Terry Hedden, CEO of Infinity Technology Solutions in Tampa, Fla., said he is not making any drastic moves but is considering his options. "We almost unilaterally recommended HP for both PCs and servers, so the decision to spin it off was very disappointing for us," Hedden says. "Our goal really is to find someone who can do PCs and servers and obviously that's getting harder and harder to find. We're just evaluating options right now and we're going to take it one day at a time."

One option he won't consider is Dell. "Dell has a track record of going direct," says Hedden, who was a Dell reseller until five years ago. "In the Tampa market they launched a direct managed services initiative where they were going to provide on site or remote support to Tampa customers, and we kind of view them as the devil in sheep's clothing. Their business model is direct, I think their channel friendly attitude is a front a little bit and just not something we can trust."

Nevertheless, while Lenovo, Acer, Sony and Toshiba will likely get a bump from HP's action, SMB Group predicts Apple and Dell will be the biggest beneficiaries. Apple will gain from its breathtaking sales of iPads as well as increasing market share for the Macintosh, which IDC pegs at 8.5 percent.

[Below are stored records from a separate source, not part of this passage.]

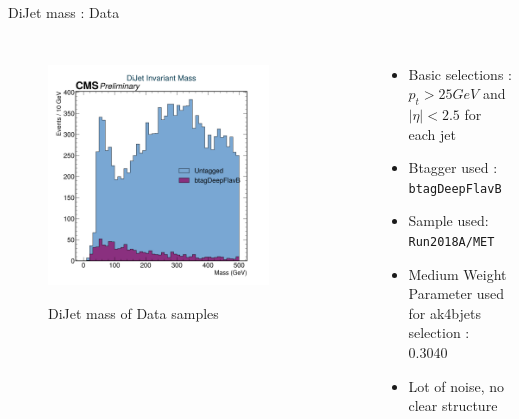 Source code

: \documentclass[10pt,xcolor=dvipsnames,aspectratio=169]{beamer}
\begin{document}
    
   \begin{frame}[fragile]{DiJet mass : Data} 
    \begin{columns}
    \begin{figure} 
    \centering 
     \includegraphics[width=0.8\textwidth]{../Archive/KinemPlots/DiJetsData.png }
    \label{DiJetData} 
    \caption{DiJet mass of Data samples}
    \end{figure} 
    \begin{itemize} 
    \raggedright 
    \small
    \item Basic selections : $p_t > 25 GeV $ and $|\eta | < 2.5 $ for each jet
    \item {Btagger used : \texttt{btagDeepFlavB}} 
    \item {Sample used: \texttt{Run2018A/MET}} 
    \item Medium Weight Parameter used for ak4bjets selection : 0.3040
    \item Lot of noise, no clear structure 
    \end{itemize}
    \end{columns} 
    \end{frame} 
    
\end{document}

For its part, Dell is best positioned to offer complete IT solutions, from PCs, servers, printers, storage, networking gear and managed services. The company, which has significantly expanded its outreach to the channel in recent years, has launched an active campaign to woo HP customers and partners.

CEO Michael Dell went on a tirade on Twitter looking to capitalize on the uncertainty at HP. "Goodbye HP, sorry you don't want to be in PCs anymore...But we do more than ever. How would you say goodbye to HP?" he wrote. Dell also launched a new Web campaign looking to underscore its commitment to the PC business. The Web page includes a link to a new migration program for HP customers.

"Not only will Dell take advantage of market uncertainty, but it is well-positioned in its ability to serve the end-to-end IT needs of SMBs, from PCs to servers to managed services," according to SMB Group's Aggarwal and McCabe. "In the last two years, Dell has made a significant investment in listening to and understanding the needs of SMB customers, and it's paying off."

HP's lack of an appetite for PCs comes as growth for the systems is on the decline, thanks to the growing popularity of tablets. Just last month, Gartner drastically lowered its growth expectations for this year, from a 9.3 percent increase to a mere 3.8 percent jump totaling 364 million units. PC unit growth will be better next year, 404 million units or a 10.9 percent increase, but sill lower than the 12.8 percent growth previously forecast for 2012.

"Media tablets have dramatically changed the dynamic of the PC market and HP's decision to rethink its PC strategy simply highlights the pressure that PC vendors are under to adapt to the new dynamic or abandon the market," said Gartner research director George Shiffler, in a statement.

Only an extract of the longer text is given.